A “agenda improvável” de Costa

As votações (e não votações) no Parlamento mostram que ainda há muito trabalho a fazer à esquerda.

Não é preciso acompanhar de muito perto a política nacional para perceber que talvez o mais difícil para António Costa ainda esteja para chegar e que o novo primeiro-ministro vai ter de fazer a quadratura do círculo para conseguir ultrapassar os muitos desafios e obstáculos que tem pela frente. O longínquo The Times of India publicava esta quinta-feira, dia de tomada de posse do XXI Governo Constitucional, uma notícia em que, para além de se congratular com o facto de o novo primeiro-ministro ser “de origem goesa”, resumia de uma forma inteligente e informada os tempos “difíceis” que Costa tem pela frente: “Simultaneamente [terá de] assegurar os compromissos com a União Europeia e dialogar com partidos de esquerda que rejeitam o acordo desde o início, insistir num programa socialista que permita uma redução sustentável de défice e dívida, aumentar salários mínimos e descongelar pensões.” Um caderno de encargos que o jornal indiano classificava de “agenda improvável”.

No Parlamento, esta sexta-feira percebeu-se as dificuldades que o líder dos socialistas vai ter para tornar provável essa “agenda improvável”; a maior parte das propostas mais sensíveis de alterações às leis que subiram ao plenário acabaram por descer às respectivas comissões sem votação para serem discutidas na especialidade. Um adiamento que mostra que ainda há muito trabalho a fazer para que haja uma convergência à esquerda que seja consequente.
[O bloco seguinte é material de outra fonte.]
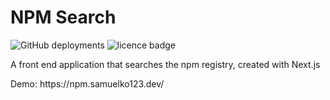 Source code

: # NPM Search

![GitHub deployments](https://img.shields.io/github/deployments/samuelko123/npm-search/production?label=vercel&logo=vercel)
![licence badge](https://img.shields.io/github/license/samuelko123/npm-search)

<p>A front end application that searches the npm registry, created with Next.js</p>
<p>Demo: https://npm.samuelko123.dev/</p>
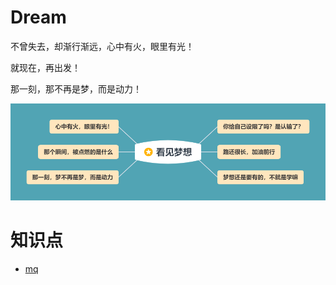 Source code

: # Dream

不曾失去，却渐行渐远，心中有火，眼里有光！

就现在，再出发！

那一刻，那不再是梦，而是动力！

![Dream](./xmind/dream/dream.png)

# 知识点
- [mq](./xmind/mq/README.md)
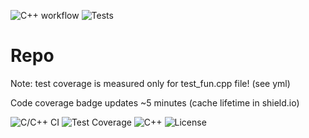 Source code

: ![C++ workflow](https://github.com/20200Alex/studentsDataBase/actions/workflows/c-cpp.yml/badge.svg)
![Tests](https://img.shields.io/badge/Tests-8%20passed-brightgreen)
# Repo
Note: test coverage is measured only for test_fun.cpp file! (see yml)

Code coverage badge updates ~5 minutes (cache lifetime in shield.io)

![C/C++ CI](https://github.com/ВАШ_USERNAME/ВАШ_REPOSITORY/actions/workflows/c-cpp.yml/badge.svg)
![Test Coverage](https://img.shields.io/badge/Test%20Coverage-100%25-brightgreen)
![C++](https://img.shields.io/badge/C++-20-blue)
![License](https://img.shields.io/badge/License-MIT-green)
Aliás, a “posição conjunta do PS e do PCP sobre a situação política”, um dos acordos que permitiram aos socialistas chegar ao poder, já alertava para uma lista de temas sensíveis em que, “apesar de não se ter verificado acordo quanto às condições para a sua concretização, se regista uma convergência quanto ao enunciado dos objectivos a alcançar”. Dois desses temas sensíveis, a extinção da sobretaxa do IRS e o fim dos cortes nos salários da função pública, chegaram ontem ao Parlamento, mas foram remetidos para discussão na especialidade nas respectivas comissões, sem votação. Aliás, todos os restantes dossiers levados pela esquerda à Assembleia da República, à excepção do fim dos exames do 4.º ano do ensino básico, tiveram o mesmo destino, ou seja, o adiamento. A direita, agora na oposição, não perdeu tempo e tentou transformar os adiamentos num caso político. “A decisão da esquerda ou das esquerdas é adiar, adiar, adiar”, comentava Cecília Meireles do CDS.
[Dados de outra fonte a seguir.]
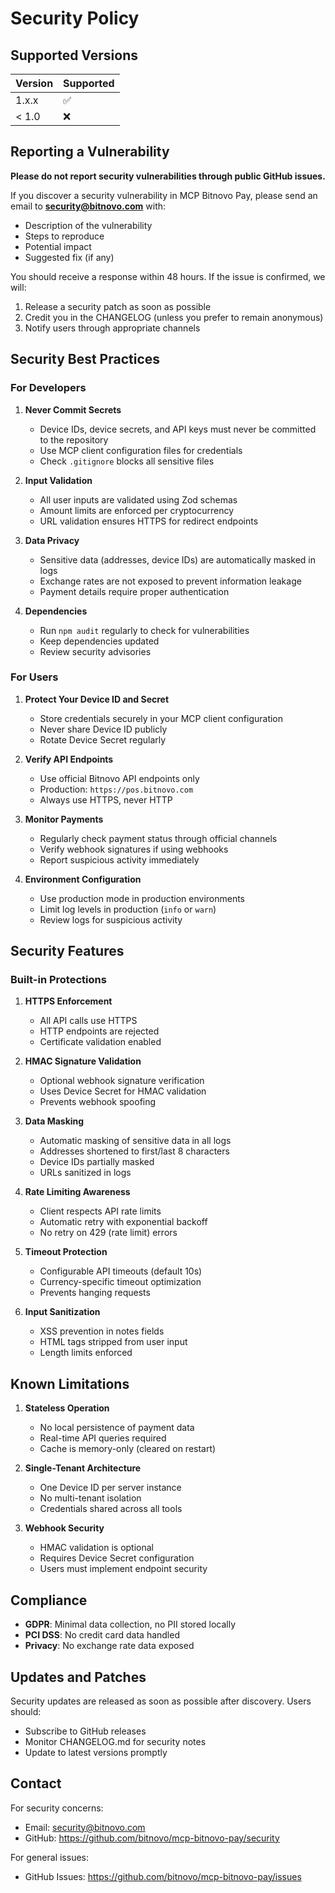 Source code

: # Security Policy

## Supported Versions

| Version | Supported          |
| ------- | ------------------ |
| 1.x.x   | :white_check_mark: |
| < 1.0   | :x:                |

## Reporting a Vulnerability

**Please do not report security vulnerabilities through public GitHub issues.**

If you discover a security vulnerability in MCP Bitnovo Pay, please send an email to **security@bitnovo.com** with:

- Description of the vulnerability
- Steps to reproduce
- Potential impact
- Suggested fix (if any)

You should receive a response within 48 hours. If the issue is confirmed, we will:
1. Release a security patch as soon as possible
2. Credit you in the CHANGELOG (unless you prefer to remain anonymous)
3. Notify users through appropriate channels

## Security Best Practices

### For Developers

1. **Never Commit Secrets**
   - Device IDs, device secrets, and API keys must never be committed to the repository
   - Use MCP client configuration files for credentials
   - Check `.gitignore` blocks all sensitive files

2. **Input Validation**
   - All user inputs are validated using Zod schemas
   - Amount limits are enforced per cryptocurrency
   - URL validation ensures HTTPS for redirect endpoints

3. **Data Privacy**
   - Sensitive data (addresses, device IDs) are automatically masked in logs
   - Exchange rates are not exposed to prevent information leakage
   - Payment details require proper authentication

4. **Dependencies**
   - Run `npm audit` regularly to check for vulnerabilities
   - Keep dependencies updated
   - Review security advisories

### For Users

1. **Protect Your Device ID and Secret**
   - Store credentials securely in your MCP client configuration
   - Never share Device ID publicly
   - Rotate Device Secret regularly

2. **Verify API Endpoints**
   - Use official Bitnovo API endpoints only
   - Production: `https://pos.bitnovo.com`
   - Always use HTTPS, never HTTP

3. **Monitor Payments**
   - Regularly check payment status through official channels
   - Verify webhook signatures if using webhooks
   - Report suspicious activity immediately

4. **Environment Configuration**
   - Use production mode in production environments
   - Limit log levels in production (`info` or `warn`)
   - Review logs for suspicious activity

## Security Features

### Built-in Protections

1. **HTTPS Enforcement**
   - All API calls use HTTPS
   - HTTP endpoints are rejected
   - Certificate validation enabled

2. **HMAC Signature Validation**
   - Optional webhook signature verification
   - Uses Device Secret for HMAC validation
   - Prevents webhook spoofing

3. **Data Masking**
   - Automatic masking of sensitive data in all logs
   - Addresses shortened to first/last 8 characters
   - Device IDs partially masked
   - URLs sanitized in logs

4. **Rate Limiting Awareness**
   - Client respects API rate limits
   - Automatic retry with exponential backoff
   - No retry on 429 (rate limit) errors

5. **Timeout Protection**
   - Configurable API timeouts (default 10s)
   - Currency-specific timeout optimization
   - Prevents hanging requests

6. **Input Sanitization**
   - XSS prevention in notes fields
   - HTML tags stripped from user input
   - Length limits enforced

## Known Limitations

1. **Stateless Operation**
   - No local persistence of payment data
   - Real-time API queries required
   - Cache is memory-only (cleared on restart)

2. **Single-Tenant Architecture**
   - One Device ID per server instance
   - No multi-tenant isolation
   - Credentials shared across all tools

3. **Webhook Security**
   - HMAC validation is optional
   - Requires Device Secret configuration
   - Users must implement endpoint security

## Compliance

- **GDPR**: Minimal data collection, no PII stored locally
- **PCI DSS**: No credit card data handled
- **Privacy**: No exchange rate data exposed

## Updates and Patches

Security updates are released as soon as possible after discovery. Users should:
- Subscribe to GitHub releases
- Monitor CHANGELOG.md for security notes
- Update to latest versions promptly

## Contact

For security concerns:
- Email: security@bitnovo.com
- GitHub: https://github.com/bitnovo/mcp-bitnovo-pay/security

For general issues:
- GitHub Issues: https://github.com/bitnovo/mcp-bitnovo-pay/issues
Os deputados têm agora 20 dias para fazer a discussão na especialidade para que as propostas possam voltar a ser votadas. Um tempo que António Costa terá de aproveitar para se sentar à mesma mesa com Jerónimo de Sousa e Catarina Martins e tentar chegar a um consenso, sobretudo quanto à velocidade com que se vai tirar o pé do acelerador da austeridade. A falta de entendimento sobre estes temas sensíveis numa altura tão precoce da legislatura equivaleria a uma sentença de morte para este Governo.